WHAT THE EXERCISE ASKS:
Print every record exactly, but leave out the pictures.
#####
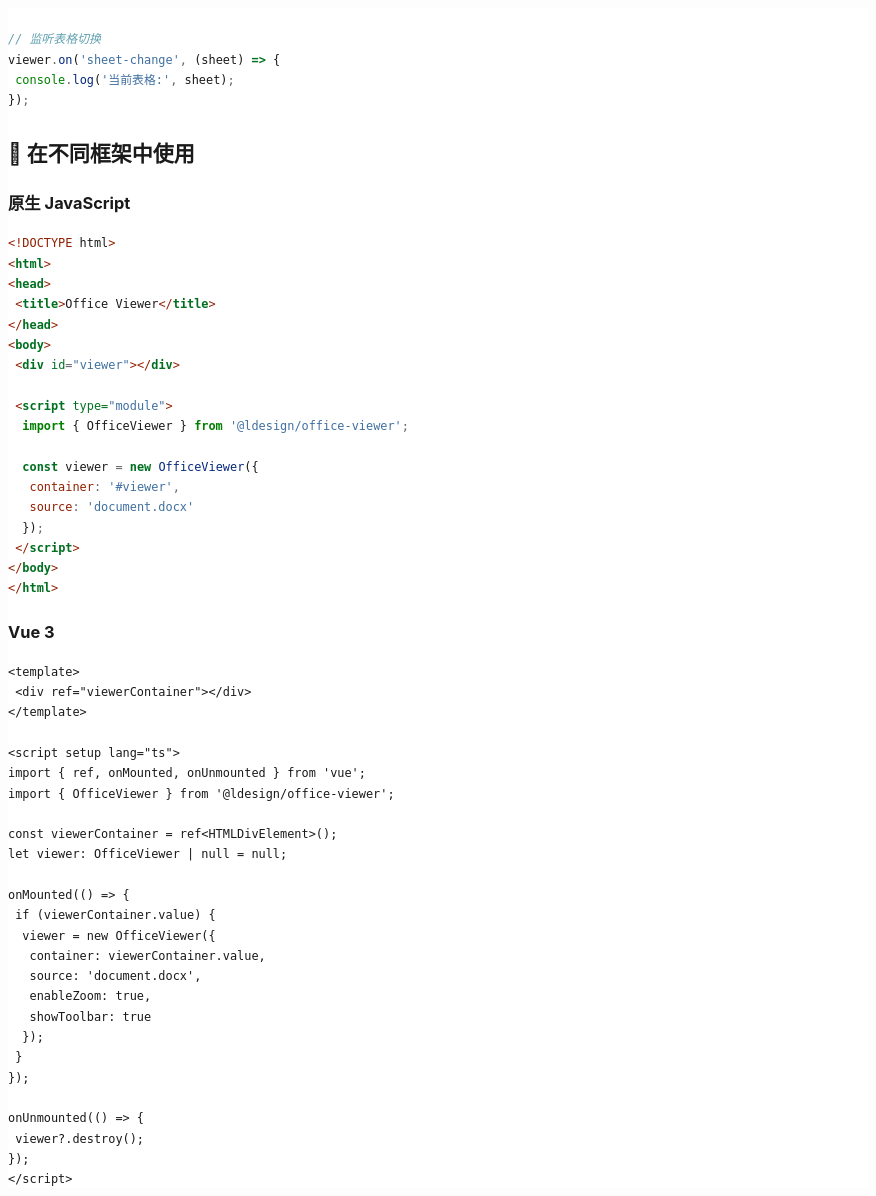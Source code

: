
 ```typescript

// 监听表格切换
viewer.on('sheet-change', (sheet) => {
 console.log('当前表格:', sheet);
});
```

## 🎨 在不同框架中使用

### 原生 JavaScript

```html
<!DOCTYPE html>
<html>
<head>
 <title>Office Viewer</title>
</head>
<body>
 <div id="viewer"></div>

 <script type="module">
  import { OfficeViewer } from '@ldesign/office-viewer';

  const viewer = new OfficeViewer({
   container: '#viewer',
   source: 'document.docx'
  });
 </script>
</body>
</html>
```

### Vue 3

```vue
<template>
 <div ref="viewerContainer"></div>
</template>

<script setup lang="ts">
import { ref, onMounted, onUnmounted } from 'vue';
import { OfficeViewer } from '@ldesign/office-viewer';

const viewerContainer = ref<HTMLDivElement>();
let viewer: OfficeViewer | null = null;

onMounted(() => {
 if (viewerContainer.value) {
  viewer = new OfficeViewer({
   container: viewerContainer.value,
   source: 'document.docx',
   enableZoom: true,
   showToolbar: true
  });
 }
});

onUnmounted(() => {
 viewer?.destroy();
});
</script>
```
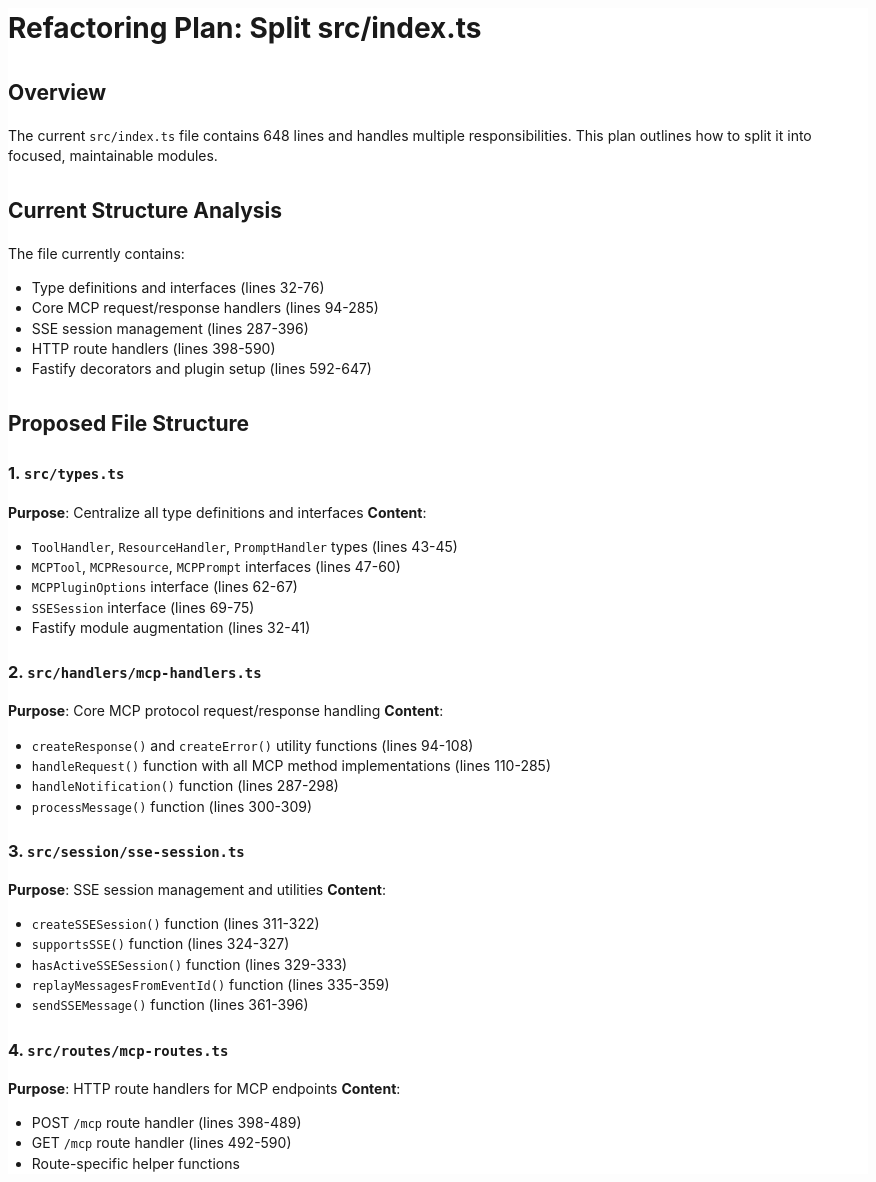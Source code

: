 # Refactoring Plan: Split src/index.ts

## Overview
The current `src/index.ts` file contains 648 lines and handles multiple responsibilities. This plan outlines how to split it into focused, maintainable modules.

## Current Structure Analysis
The file currently contains:
- Type definitions and interfaces (lines 32-76)
- Core MCP request/response handlers (lines 94-285)
- SSE session management (lines 287-396)
- HTTP route handlers (lines 398-590)
- Fastify decorators and plugin setup (lines 592-647)

## Proposed File Structure

### 1. `src/types.ts`
**Purpose**: Centralize all type definitions and interfaces
**Content**:
- `ToolHandler`, `ResourceHandler`, `PromptHandler` types (lines 43-45)
- `MCPTool`, `MCPResource`, `MCPPrompt` interfaces (lines 47-60)
- `MCPPluginOptions` interface (lines 62-67)
- `SSESession` interface (lines 69-75)
- Fastify module augmentation (lines 32-41)

### 2. `src/handlers/mcp-handlers.ts`
**Purpose**: Core MCP protocol request/response handling
**Content**:
- `createResponse()` and `createError()` utility functions (lines 94-108)
- `handleRequest()` function with all MCP method implementations (lines 110-285)
- `handleNotification()` function (lines 287-298)
- `processMessage()` function (lines 300-309)

### 3. `src/session/sse-session.ts`
**Purpose**: SSE session management and utilities
**Content**:
- `createSSESession()` function (lines 311-322)
- `supportsSSE()` function (lines 324-327)
- `hasActiveSSESession()` function (lines 329-333)
- `replayMessagesFromEventId()` function (lines 335-359)
- `sendSSEMessage()` function (lines 361-396)

### 4. `src/routes/mcp-routes.ts`
**Purpose**: HTTP route handlers for MCP endpoints
**Content**:
- POST `/mcp` route handler (lines 398-489)
- GET `/mcp` route handler (lines 492-590)
- Route-specific helper functions
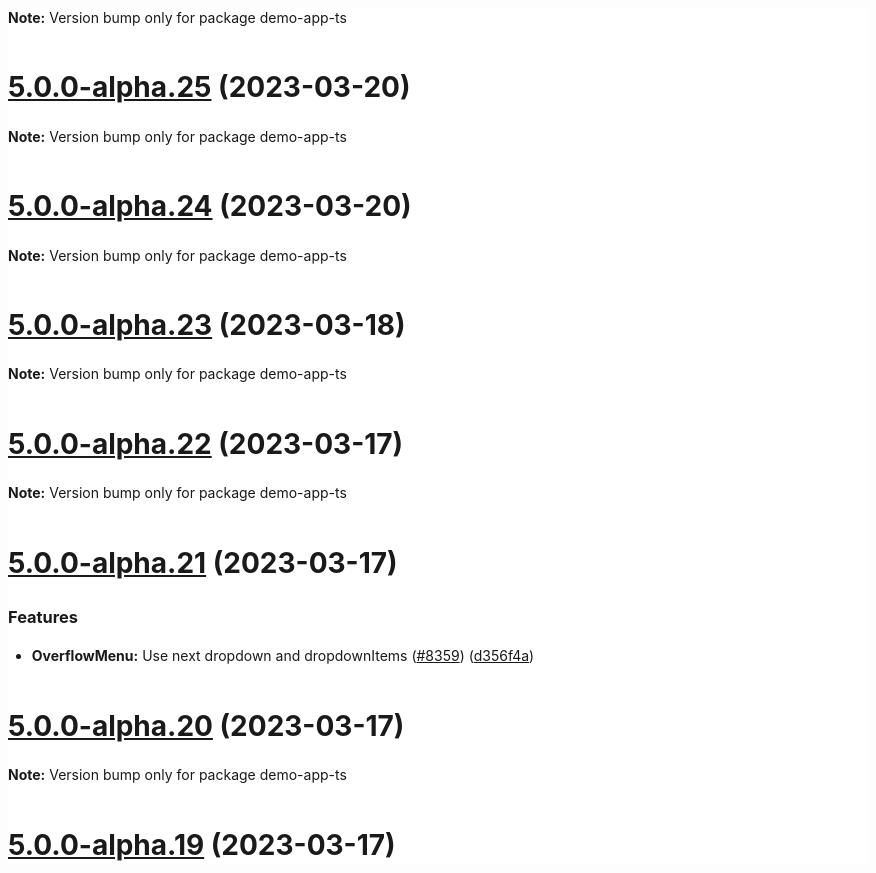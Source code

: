 **Note:** Version bump only for package demo-app-ts

# [5.0.0-alpha.25](https://github.com/patternfly/patternfly-react/compare/demo-app-ts@5.0.0-alpha.24...demo-app-ts@5.0.0-alpha.25) (2023-03-20)

**Note:** Version bump only for package demo-app-ts

# [5.0.0-alpha.24](https://github.com/patternfly/patternfly-react/compare/demo-app-ts@5.0.0-alpha.23...demo-app-ts@5.0.0-alpha.24) (2023-03-20)

**Note:** Version bump only for package demo-app-ts

# [5.0.0-alpha.23](https://github.com/patternfly/patternfly-react/compare/demo-app-ts@5.0.0-alpha.22...demo-app-ts@5.0.0-alpha.23) (2023-03-18)

**Note:** Version bump only for package demo-app-ts

# [5.0.0-alpha.22](https://github.com/patternfly/patternfly-react/compare/demo-app-ts@5.0.0-alpha.21...demo-app-ts@5.0.0-alpha.22) (2023-03-17)

**Note:** Version bump only for package demo-app-ts

# [5.0.0-alpha.21](https://github.com/patternfly/patternfly-react/compare/demo-app-ts@5.0.0-alpha.20...demo-app-ts@5.0.0-alpha.21) (2023-03-17)

### Features

- **OverflowMenu:** Use next dropdown and dropdownItems ([#8359](https://github.com/patternfly/patternfly-react/issues/8359)) ([d356f4a](https://github.com/patternfly/patternfly-react/commit/d356f4a3f5853313764bd77fd6e02163b81378d7))

# [5.0.0-alpha.20](https://github.com/patternfly/patternfly-react/compare/demo-app-ts@5.0.0-alpha.19...demo-app-ts@5.0.0-alpha.20) (2023-03-17)

**Note:** Version bump only for package demo-app-ts

# [5.0.0-alpha.19](https://github.com/patternfly/patternfly-react/compare/demo-app-ts@5.0.0-alpha.18...demo-app-ts@5.0.0-alpha.19) (2023-03-17)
#####
PROBLEM SOLUTION:
Source code

:
 ```typescript

// 监听表格切换
viewer.on('sheet-change', (sheet) => {
 console.log('当前表格:', sheet);
});
```

## 🎨 在不同框架中使用

### 原生 JavaScript

```html
<!DOCTYPE html>
<html>
<head>
 <title>Office Viewer</title>
</head>
<body>
 <div id="viewer"></div>

 <script type="module">
  import { OfficeViewer } from '@ldesign/office-viewer';

  const viewer = new OfficeViewer({
   container: '#viewer',
   source: 'document.docx'
  });
 </script>
</body>
</html>
```

### Vue 3

```vue
<template>
 <div ref="viewerContainer"></div>
</template>

<script setup lang="ts">
import { ref, onMounted, onUnmounted } from 'vue';
import { OfficeViewer } from '@ldesign/office-viewer';

const viewerContainer = ref<HTMLDivElement>();
let viewer: OfficeViewer | null = null;

onMounted(() => {
 if (viewerContainer.value) {
  viewer = new OfficeViewer({
   container: viewerContainer.value,
   source: 'document.docx',
   enableZoom: true,
   showToolbar: true
  });
 }
});

onUnmounted(() => {
 viewer?.destroy();
});
</script>
```
Source code

: # Refactoring Plan: Split src/index.ts

## Overview
The current `src/index.ts` file contains 648 lines and handles multiple responsibilities. This plan outlines how to split it into focused, maintainable modules.

## Current Structure Analysis
The file currently contains:
- Type definitions and interfaces (lines 32-76)
- Core MCP request/response handlers (lines 94-285)
- SSE session management (lines 287-396)
- HTTP route handlers (lines 398-590)
- Fastify decorators and plugin setup (lines 592-647)

## Proposed File Structure

### 1. `src/types.ts`
**Purpose**: Centralize all type definitions and interfaces
**Content**:
- `ToolHandler`, `ResourceHandler`, `PromptHandler` types (lines 43-45)
- `MCPTool`, `MCPResource`, `MCPPrompt` interfaces (lines 47-60)
- `MCPPluginOptions` interface (lines 62-67)
- `SSESession` interface (lines 69-75)
- Fastify module augmentation (lines 32-41)

### 2. `src/handlers/mcp-handlers.ts`
**Purpose**: Core MCP protocol request/response handling
**Content**:
- `createResponse()` and `createError()` utility functions (lines 94-108)
- `handleRequest()` function with all MCP method implementations (lines 110-285)
- `handleNotification()` function (lines 287-298)
- `processMessage()` function (lines 300-309)

### 3. `src/session/sse-session.ts`
**Purpose**: SSE session management and utilities
**Content**:
- `createSSESession()` function (lines 311-322)
- `supportsSSE()` function (lines 324-327)
- `hasActiveSSESession()` function (lines 329-333)
- `replayMessagesFromEventId()` function (lines 335-359)
- `sendSSEMessage()` function (lines 361-396)

### 4. `src/routes/mcp-routes.ts`
**Purpose**: HTTP route handlers for MCP endpoints
**Content**:
- POST `/mcp` route handler (lines 398-489)
- GET `/mcp` route handler (lines 492-590)
- Route-specific helper functions
Source code

: **Note:** Version bump only for package demo-app-ts

# [5.0.0-alpha.25](https://github.com/patternfly/patternfly-react/compare/demo-app-ts@5.0.0-alpha.24...demo-app-ts@5.0.0-alpha.25) (2023-03-20)

**Note:** Version bump only for package demo-app-ts

# [5.0.0-alpha.24](https://github.com/patternfly/patternfly-react/compare/demo-app-ts@5.0.0-alpha.23...demo-app-ts@5.0.0-alpha.24) (2023-03-20)

**Note:** Version bump only for package demo-app-ts

# [5.0.0-alpha.23](https://github.com/patternfly/patternfly-react/compare/demo-app-ts@5.0.0-alpha.22...demo-app-ts@5.0.0-alpha.23) (2023-03-18)

**Note:** Version bump only for package demo-app-ts

# [5.0.0-alpha.22](https://github.com/patternfly/patternfly-react/compare/demo-app-ts@5.0.0-alpha.21...demo-app-ts@5.0.0-alpha.22) (2023-03-17)

**Note:** Version bump only for package demo-app-ts

# [5.0.0-alpha.21](https://github.com/patternfly/patternfly-react/compare/demo-app-ts@5.0.0-alpha.20...demo-app-ts@5.0.0-alpha.21) (2023-03-17)

### Features

- **OverflowMenu:** Use next dropdown and dropdownItems ([#8359](https://github.com/patternfly/patternfly-react/issues/8359)) ([d356f4a](https://github.com/patternfly/patternfly-react/commit/d356f4a3f5853313764bd77fd6e02163b81378d7))

# [5.0.0-alpha.20](https://github.com/patternfly/patternfly-react/compare/demo-app-ts@5.0.0-alpha.19...demo-app-ts@5.0.0-alpha.20) (2023-03-17)

**Note:** Version bump only for package demo-app-ts

# [5.0.0-alpha.19](https://github.com/patternfly/patternfly-react/compare/demo-app-ts@5.0.0-alpha.18...demo-app-ts@5.0.0-alpha.19) (2023-03-17)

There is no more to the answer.